> **Problem to work on**
All records shown below should be given again, character for character.

> **Data shown**
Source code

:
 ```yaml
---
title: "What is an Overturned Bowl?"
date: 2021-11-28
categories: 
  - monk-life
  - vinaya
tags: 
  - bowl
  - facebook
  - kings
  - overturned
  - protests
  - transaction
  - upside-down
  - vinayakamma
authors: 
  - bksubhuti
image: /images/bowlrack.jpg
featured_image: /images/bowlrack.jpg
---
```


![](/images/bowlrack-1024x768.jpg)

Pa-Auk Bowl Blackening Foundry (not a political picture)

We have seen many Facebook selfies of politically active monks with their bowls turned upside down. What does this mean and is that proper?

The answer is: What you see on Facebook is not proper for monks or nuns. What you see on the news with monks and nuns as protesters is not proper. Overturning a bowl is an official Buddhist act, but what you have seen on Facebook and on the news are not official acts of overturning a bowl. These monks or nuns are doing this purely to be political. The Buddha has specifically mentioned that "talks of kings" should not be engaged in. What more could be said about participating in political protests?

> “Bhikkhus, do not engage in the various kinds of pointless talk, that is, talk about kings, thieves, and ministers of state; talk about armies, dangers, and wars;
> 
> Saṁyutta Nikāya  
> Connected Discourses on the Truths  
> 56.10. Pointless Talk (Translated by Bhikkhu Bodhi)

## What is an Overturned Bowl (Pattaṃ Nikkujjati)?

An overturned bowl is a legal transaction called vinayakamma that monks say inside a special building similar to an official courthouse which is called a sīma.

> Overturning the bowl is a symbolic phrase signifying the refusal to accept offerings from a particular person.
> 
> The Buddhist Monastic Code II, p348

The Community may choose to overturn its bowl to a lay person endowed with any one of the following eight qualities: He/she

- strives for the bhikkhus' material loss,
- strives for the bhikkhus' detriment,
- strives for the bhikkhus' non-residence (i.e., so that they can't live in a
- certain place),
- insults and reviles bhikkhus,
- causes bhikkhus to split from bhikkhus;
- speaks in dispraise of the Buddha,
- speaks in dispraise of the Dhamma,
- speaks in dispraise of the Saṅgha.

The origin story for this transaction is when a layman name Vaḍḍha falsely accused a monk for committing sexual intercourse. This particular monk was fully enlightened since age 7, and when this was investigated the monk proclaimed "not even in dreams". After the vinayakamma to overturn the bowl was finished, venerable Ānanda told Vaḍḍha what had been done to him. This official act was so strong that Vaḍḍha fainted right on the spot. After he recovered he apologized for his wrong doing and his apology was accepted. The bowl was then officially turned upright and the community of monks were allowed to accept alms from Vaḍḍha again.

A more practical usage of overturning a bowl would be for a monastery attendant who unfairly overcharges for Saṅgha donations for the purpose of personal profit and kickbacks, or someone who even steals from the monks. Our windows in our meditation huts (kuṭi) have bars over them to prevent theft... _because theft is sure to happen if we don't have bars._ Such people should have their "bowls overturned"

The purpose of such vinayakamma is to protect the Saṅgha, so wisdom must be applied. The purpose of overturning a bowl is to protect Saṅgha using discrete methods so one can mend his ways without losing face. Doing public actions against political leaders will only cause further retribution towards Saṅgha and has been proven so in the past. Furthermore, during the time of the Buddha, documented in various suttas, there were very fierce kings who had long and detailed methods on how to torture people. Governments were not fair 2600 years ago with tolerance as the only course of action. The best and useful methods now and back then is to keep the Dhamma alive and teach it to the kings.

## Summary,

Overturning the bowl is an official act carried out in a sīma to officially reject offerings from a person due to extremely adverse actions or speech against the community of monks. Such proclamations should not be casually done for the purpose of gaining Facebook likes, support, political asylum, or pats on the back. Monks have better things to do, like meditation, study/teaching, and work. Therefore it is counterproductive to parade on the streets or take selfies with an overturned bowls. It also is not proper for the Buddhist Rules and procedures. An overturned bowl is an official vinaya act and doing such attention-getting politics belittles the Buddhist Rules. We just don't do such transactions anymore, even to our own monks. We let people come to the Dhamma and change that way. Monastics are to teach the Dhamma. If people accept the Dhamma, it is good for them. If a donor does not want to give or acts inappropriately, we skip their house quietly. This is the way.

> **Exercise answer**
Source code

:
 ```yaml
---
title: "What is an Overturned Bowl?"
date: 2021-11-28
categories: 
  - monk-life
  - vinaya
tags: 
  - bowl
  - facebook
  - kings
  - overturned
  - protests
  - transaction
  - upside-down
  - vinayakamma
authors: 
  - bksubhuti
image: /images/bowlrack.jpg
featured_image: /images/bowlrack.jpg
---
```


![](/images/bowlrack-1024x768.jpg)

Pa-Auk Bowl Blackening Foundry (not a political picture)

We have seen many Facebook selfies of politically active monks with their bowls turned upside down. What does this mean and is that proper?

The answer is: What you see on Facebook is not proper for monks or nuns. What you see on the news with monks and nuns as protesters is not proper. Overturning a bowl is an official Buddhist act, but what you have seen on Facebook and on the news are not official acts of overturning a bowl. These monks or nuns are doing this purely to be political. The Buddha has specifically mentioned that "talks of kings" should not be engaged in. What more could be said about participating in political protests?

> “Bhikkhus, do not engage in the various kinds of pointless talk, that is, talk about kings, thieves, and ministers of state; talk about armies, dangers, and wars;
> 
> Saṁyutta Nikāya  
> Connected Discourses on the Truths  
> 56.10. Pointless Talk (Translated by Bhikkhu Bodhi)

## What is an Overturned Bowl (Pattaṃ Nikkujjati)?

An overturned bowl is a legal transaction called vinayakamma that monks say inside a special building similar to an official courthouse which is called a sīma.

> Overturning the bowl is a symbolic phrase signifying the refusal to accept offerings from a particular person.
> 
> The Buddhist Monastic Code II, p348

The Community may choose to overturn its bowl to a lay person endowed with any one of the following eight qualities: He/she

- strives for the bhikkhus' material loss,
- strives for the bhikkhus' detriment,
- strives for the bhikkhus' non-residence (i.e., so that they can't live in a
- certain place),
- insults and reviles bhikkhus,
- causes bhikkhus to split from bhikkhus;
- speaks in dispraise of the Buddha,
- speaks in dispraise of the Dhamma,
- speaks in dispraise of the Saṅgha.

The origin story for this transaction is when a layman name Vaḍḍha falsely accused a monk for committing sexual intercourse. This particular monk was fully enlightened since age 7, and when this was investigated the monk proclaimed "not even in dreams". After the vinayakamma to overturn the bowl was finished, venerable Ānanda told Vaḍḍha what had been done to him. This official act was so strong that Vaḍḍha fainted right on the spot. After he recovered he apologized for his wrong doing and his apology was accepted. The bowl was then officially turned upright and the community of monks were allowed to accept alms from Vaḍḍha again.

A more practical usage of overturning a bowl would be for a monastery attendant who unfairly overcharges for Saṅgha donations for the purpose of personal profit and kickbacks, or someone who even steals from the monks. Our windows in our meditation huts (kuṭi) have bars over them to prevent theft... _because theft is sure to happen if we don't have bars._ Such people should have their "bowls overturned"

The purpose of such vinayakamma is to protect the Saṅgha, so wisdom must be applied. The purpose of overturning a bowl is to protect Saṅgha using discrete methods so one can mend his ways without losing face. Doing public actions against political leaders will only cause further retribution towards Saṅgha and has been proven so in the past. Furthermore, during the time of the Buddha, documented in various suttas, there were very fierce kings who had long and detailed methods on how to torture people. Governments were not fair 2600 years ago with tolerance as the only course of action. The best and useful methods now and back then is to keep the Dhamma alive and teach it to the kings.

## Summary,

Overturning the bowl is an official act carried out in a sīma to officially reject offerings from a person due to extremely adverse actions or speech against the community of monks. Such proclamations should not be casually done for the purpose of gaining Facebook likes, support, political asylum, or pats on the back. Monks have better things to do, like meditation, study/teaching, and work. Therefore it is counterproductive to parade on the streets or take selfies with an overturned bowls. It also is not proper for the Buddhist Rules and procedures. An overturned bowl is an official vinaya act and doing such attention-getting politics belittles the Buddhist Rules. We just don't do such transactions anymore, even to our own monks. We let people come to the Dhamma and change that way. Monastics are to teach the Dhamma. If people accept the Dhamma, it is good for them. If a donor does not want to give or acts inappropriately, we skip their house quietly. This is the way.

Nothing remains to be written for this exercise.